EXERCISE DESCRIPTION
Each line in the records that mentions the word "Derkutils" needs to be listed.

(Dataset entries)

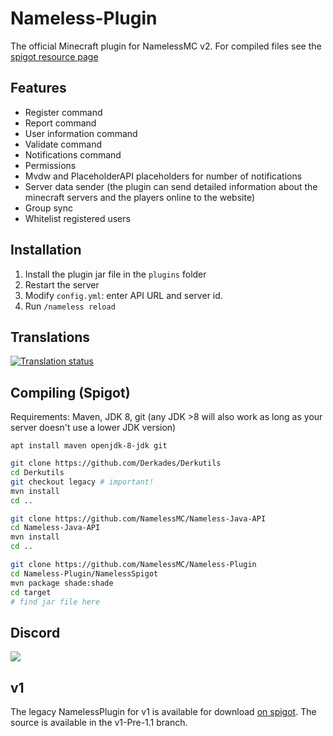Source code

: # Nameless-Plugin
The official Minecraft plugin for NamelessMC v2. For compiled files see the [spigot resource page](https://www.spigotmc.org/resources/nameless-plugin-for-v2.59032/)

## Features
* Register command
* Report command
* User information command
* Validate command
* Notifications command
* Permissions
* Mvdw and PlaceholderAPI placeholders for number of notifications
* Server data sender (the plugin can send detailed information about the minecraft servers and the players online to the website)
* Group sync
* Whitelist registered users

## Installation
1. Install the plugin jar file in the `plugins` folder
2. Restart the server
3. Modify `config.yml`: enter API URL and server id.
4. Run `/nameless reload`

## Translations
<a href="http://translate.namelessmc.com/engage/namelessmc/">
<img src="http://translate.namelessmc.com/widgets/namelessmc/-/spigot-plugin/multi-auto.svg" alt="Translation status" />
</a>

## Compiling (Spigot)

Requirements: Maven, JDK 8, git (any JDK >8 will also work as long as your server doesn't use a lower JDK version)

`apt install maven openjdk-8-jdk git`

```sh
git clone https://github.com/Derkades/Derkutils
cd Derkutils
git checkout legacy # important!
mvn install
cd ..

git clone https://github.com/NamelessMC/Nameless-Java-API
cd Nameless-Java-API
mvn install
cd ..

git clone https://github.com/NamelessMC/Nameless-Plugin
cd Nameless-Plugin/NamelessSpigot
mvn package shade:shade
cd target
# find jar file here
```

## Discord
[<img src="https://discordapp.com/api/guilds/246705793066467328/widget.png?style=shield">](https://discord.gg/J6QsVaP)

## v1
The legacy NamelessPlugin for v1 is available for download [on spigot](https://www.spigotmc.org/resources/official-namelessplugin.42698/). The source is available in the v1-Pre-1.1 branch.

TASK ANSWER
git clone https://github.com/Derkades/Derkutils
cd Derkutils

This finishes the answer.